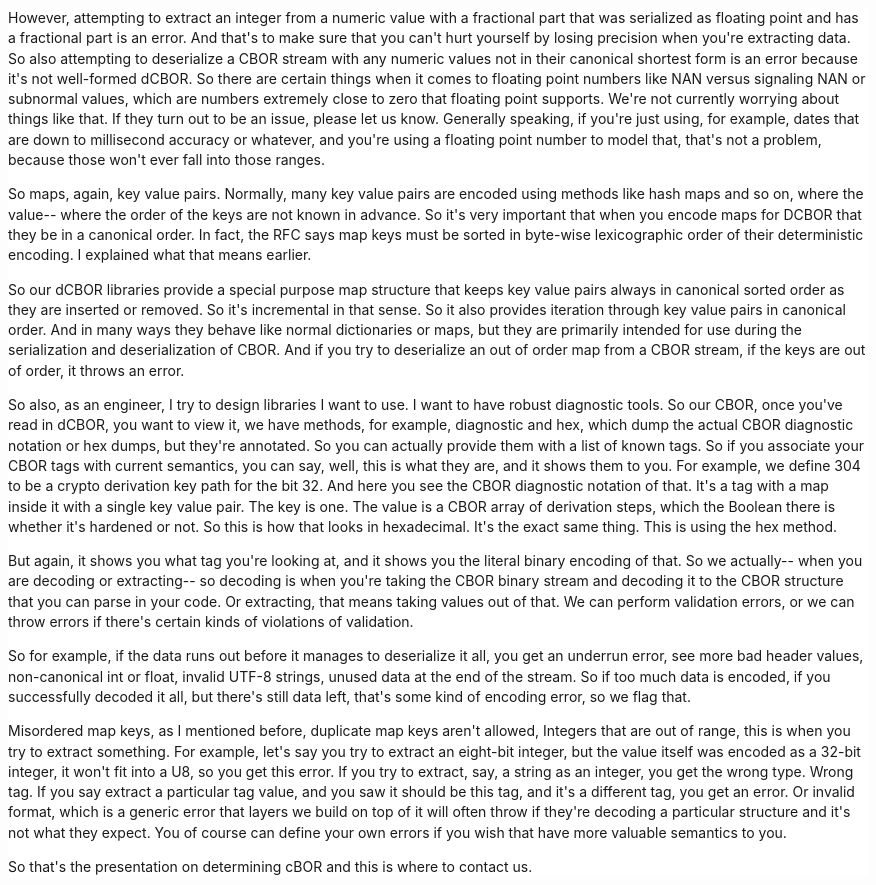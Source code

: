 However, attempting to extract an integer from a numeric value with a fractional part that was serialized as floating point and has a fractional part is an error. And that's to make sure that you can't hurt yourself by losing precision when you're extracting data. So also attempting to deserialize a CBOR stream with any numeric values not in their canonical shortest form is an error because it's not well-formed dCBOR.  So there are certain things when it comes to floating point numbers like NAN versus signaling NAN or subnormal values, which are numbers extremely close to zero that floating point supports. We're not currently worrying about things like that. If they turn out to be an issue, please let us know. Generally speaking, if you're just using, for example, dates that are down to millisecond accuracy or whatever, and you're using a floating point number to model that, that's not a problem, because those won't ever fall into those ranges.

So maps, again, key value pairs. Normally, many key value pairs are encoded using methods like hash maps and so on, where the value-- where the order of the keys are not known in advance. So it's very important that when you encode maps for DCBOR that they be in a canonical order. In fact, the RFC says map keys must be sorted in byte-wise lexicographic order of their deterministic encoding. I explained what that means earlier.

So our dCBOR libraries provide a special purpose map structure that keeps key value pairs always in canonical sorted order as they are inserted or removed. So it's incremental in that sense. So it also provides iteration through key value pairs in canonical order. And in many ways they behave like normal dictionaries or maps, but they are primarily intended for use during the serialization and deserialization of CBOR. And if you try to deserialize an out of order map from a CBOR stream, if the keys are out of order, it throws an error.

So also, as an engineer, I try to design libraries I want to use. I want to have robust diagnostic tools. So our CBOR, once you've read in dCBOR, you want to view it, we have methods, for example, diagnostic and hex, which dump the actual CBOR diagnostic notation or hex dumps, but they're annotated. So you can actually provide them with a list of known tags. So if you associate your CBOR tags with current semantics, you can say, well, this is what they are, and it shows them to you. For example, we define 304 to be a crypto derivation key path for the bit 32. And here you see the CBOR diagnostic notation of that. It's a tag with a map inside it with a single key value pair. The key is one. The value is a CBOR array of derivation steps, which the Boolean there is whether it's hardened or not. So this is how that looks in hexadecimal. It's the exact same thing. This is using the hex method.

But again, it shows you what tag you're looking at, and it shows you the literal binary encoding of that. So we actually-- when you are decoding or extracting-- so decoding is when you're taking the CBOR binary stream and decoding it to the CBOR structure that you can parse in your code. Or extracting, that means taking values out of that. We can perform validation errors, or we can throw errors if there's certain kinds of violations of validation.

So for example, if the data runs out before it manages to deserialize it all, you get an underrun error, see more bad header values, non-canonical int or float, invalid UTF-8 strings, unused data at the end of the stream. So if too much data is encoded, if you successfully decoded it all, but there's still data left, that's some kind of encoding error, so we flag that.

Misordered map keys, as I mentioned before, duplicate map keys aren't allowed, Integers that are out of range, this is when you try to extract something. For example, let's say you try to extract an eight-bit integer, but the value itself was encoded as a 32-bit integer, it won't fit into a U8, so you get this error. If you try to extract, say, a string as an integer, you get the wrong type. Wrong tag. If you say extract a particular tag value, and you saw it should be this tag, and it's a different tag, you get an error. Or invalid format, which is a generic error that layers we build on top of it will often throw if they're decoding a particular structure and it's not what they expect.
You of course can define your own errors if you wish that have more valuable semantics to you.

So that's the presentation on determining cBOR and this is where to contact us.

-------------------------

=== Work instructions ===
Leave every picture out, and transcribe the data above exactly as it reads.

=== Solution to the problem ===
Source code

: However, attempting to extract an integer from a numeric value with a fractional part that was serialized as floating point and has a fractional part is an error. And that's to make sure that you can't hurt yourself by losing precision when you're extracting data. So also attempting to deserialize a CBOR stream with any numeric values not in their canonical shortest form is an error because it's not well-formed dCBOR.  So there are certain things when it comes to floating point numbers like NAN versus signaling NAN or subnormal values, which are numbers extremely close to zero that floating point supports. We're not currently worrying about things like that. If they turn out to be an issue, please let us know. Generally speaking, if you're just using, for example, dates that are down to millisecond accuracy or whatever, and you're using a floating point number to model that, that's not a problem, because those won't ever fall into those ranges.

So maps, again, key value pairs. Normally, many key value pairs are encoded using methods like hash maps and so on, where the value-- where the order of the keys are not known in advance. So it's very important that when you encode maps for DCBOR that they be in a canonical order. In fact, the RFC says map keys must be sorted in byte-wise lexicographic order of their deterministic encoding. I explained what that means earlier.

So our dCBOR libraries provide a special purpose map structure that keeps key value pairs always in canonical sorted order as they are inserted or removed. So it's incremental in that sense. So it also provides iteration through key value pairs in canonical order. And in many ways they behave like normal dictionaries or maps, but they are primarily intended for use during the serialization and deserialization of CBOR. And if you try to deserialize an out of order map from a CBOR stream, if the keys are out of order, it throws an error.

So also, as an engineer, I try to design libraries I want to use. I want to have robust diagnostic tools. So our CBOR, once you've read in dCBOR, you want to view it, we have methods, for example, diagnostic and hex, which dump the actual CBOR diagnostic notation or hex dumps, but they're annotated. So you can actually provide them with a list of known tags. So if you associate your CBOR tags with current semantics, you can say, well, this is what they are, and it shows them to you. For example, we define 304 to be a crypto derivation key path for the bit 32. And here you see the CBOR diagnostic notation of that. It's a tag with a map inside it with a single key value pair. The key is one. The value is a CBOR array of derivation steps, which the Boolean there is whether it's hardened or not. So this is how that looks in hexadecimal. It's the exact same thing. This is using the hex method.

But again, it shows you what tag you're looking at, and it shows you the literal binary encoding of that. So we actually-- when you are decoding or extracting-- so decoding is when you're taking the CBOR binary stream and decoding it to the CBOR structure that you can parse in your code. Or extracting, that means taking values out of that. We can perform validation errors, or we can throw errors if there's certain kinds of violations of validation.

So for example, if the data runs out before it manages to deserialize it all, you get an underrun error, see more bad header values, non-canonical int or float, invalid UTF-8 strings, unused data at the end of the stream. So if too much data is encoded, if you successfully decoded it all, but there's still data left, that's some kind of encoding error, so we flag that.

Misordered map keys, as I mentioned before, duplicate map keys aren't allowed, Integers that are out of range, this is when you try to extract something. For example, let's say you try to extract an eight-bit integer, but the value itself was encoded as a 32-bit integer, it won't fit into a U8, so you get this error. If you try to extract, say, a string as an integer, you get the wrong type. Wrong tag. If you say extract a particular tag value, and you saw it should be this tag, and it's a different tag, you get an error. Or invalid format, which is a generic error that layers we build on top of it will often throw if they're decoding a particular structure and it's not what they expect.
You of course can define your own errors if you wish that have more valuable semantics to you.

So that's the presentation on determining cBOR and this is where to contact us.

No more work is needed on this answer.